Bizler barışçıl yollara bağlıyız ve hukukun üstünlüğüne dayalı ve şeffaf-özgür seçimle halkın isteğine uygun yeni bir anayasayla idare edilen sivil bir devlet inşa etme amacını taşıyan devrimi destekliyoruz. Kadın, erkek tüm Suriyelilerin, etnik ya da dini kimliğinden bağımsız aynı vatandaşlık haklarına sahip olma zamanı geldi.

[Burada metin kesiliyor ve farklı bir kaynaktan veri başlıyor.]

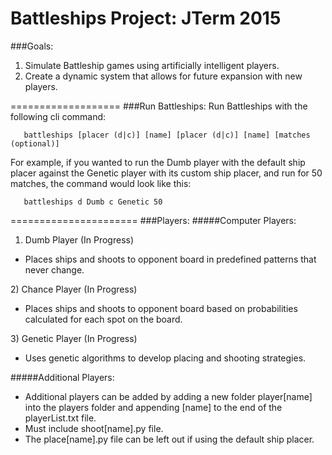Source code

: # Battleships Project: JTerm 2015

###Goals:
1) Simulate Battleship games using artificially intelligent players.<br/>
2) Create a dynamic system that allows for future expansion with new players.<br/>

===================
###Run Battleships:
Run Battleships with the following cli command:
```
   battleships [placer (d|c)] [name] [placer (d|c)] [name] [matches (optional)]
```
For example, if you wanted to run the Dumb player with the default ship placer against the Genetic player with its custom ship placer, and run for 50 matches, the command would look like this:
```
   battleships d Dumb c Genetic 50
```
======================
###Players:
#####Computer Players:
1) Dumb Player (In Progress)
<ul>
   <li>Places ships and shoots to opponent board in predefined patterns that never change.</li>
</ul>
2) Chance Player (In Progress)
<ul>
   <li>Places ships and shoots to opponent board based on probabilities calculated for each spot on the board.</li>
</ul>
3) Genetic Player (In Progress)
<ul>
   <li>Uses genetic algorithms to develop placing and shooting strategies.</li>
</ul>

#####Additional Players:
<ul>
   <li>
      Additional players can be added by adding a new folder player[name] into the players folder and appending [name] to the end of the playerList.txt file.
   </li>
   <li>
      Must include shoot[name].py file.
   </li>
   <li>
      The place[name].py file can be left out if using the default ship placer.
   </li>
</ul>
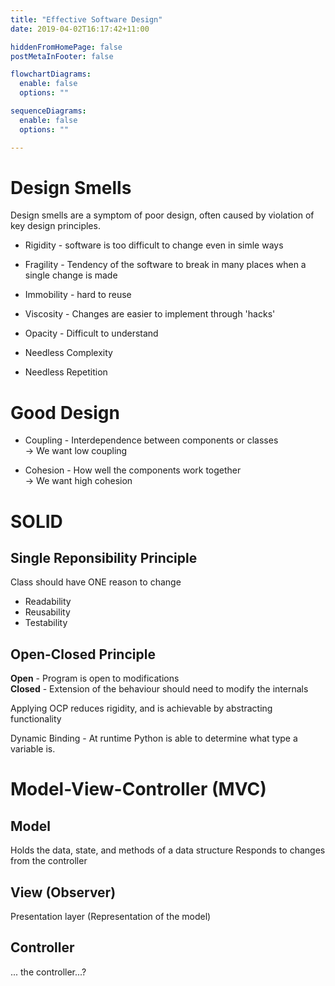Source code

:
 ```yaml
---
title: "Effective Software Design"
date: 2019-04-02T16:17:42+11:00

hiddenFromHomePage: false
postMetaInFooter: false

flowchartDiagrams:
  enable: false
  options: ""

sequenceDiagrams: 
  enable: false
  options: ""

---
```


# Design Smells

Design smells are a symptom of poor design, often caused by violation of key design principles.

* Rigidity - software is too difficult to change even in simle ways

* Fragility - Tendency of the software to break in many places when a single change is made

* Immobility - hard to reuse

* Viscosity - Changes are easier to implement through 'hacks'

* Opacity - Difficult to understand

* Needless Complexity

* Needless Repetition

# Good Design

* Coupling - Interdependence between components or classes  
-> We want low coupling

* Cohesion - How well the components work together  
-> We want high cohesion

# SOLID
## Single Reponsibility Principle
Class should have ONE reason to change

+ Readability
+ Reusability
+ Testability

## Open-Closed Principle
**Open** - Program is open to modifications  
**Closed** - Extension of the behaviour should need to modify the internals

Applying OCP reduces rigidity, and is achievable by abstracting functionality

Dynamic Binding - At runtime Python is able to determine what type a variable is.

<!-- **Polymorphism** - Different methods depending on type -->

# Model-View-Controller (MVC)

## Model
Holds the data, state, and methods of a data structure
Responds to changes from the controller

## View (Observer)
Presentation layer (Representation of the model)

## Controller
... the controller...?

Diktatöre inanılmamalı. Suriyeliler medeni ve ilerici bir halk. Bizler, barış ve aşk şiirleri yazan şairler neslinden geliyoruz. Bu gösteriler insanların ortak itibarını, vatandaşlığını ve özgürlüğünü istemesinden öte bir şey değil. Umalım ki bunca süre onları yalnız bırakan uluslararası toplumun yaklaşımı değişsin. Bugüne kadar rejimin güvenlik kuvvetlerinin gerçek mermileriyle yüzlerce kişi düştü, hiç şüphesiz halkın istekleri karşılanana kadar daha da fazlası düşecek.

*Suriye’deki İhvan liderlerinden ve avukat.

Bu makale Oğuz Eser tarafından Timeturk.Com için tercüme edilmiştir.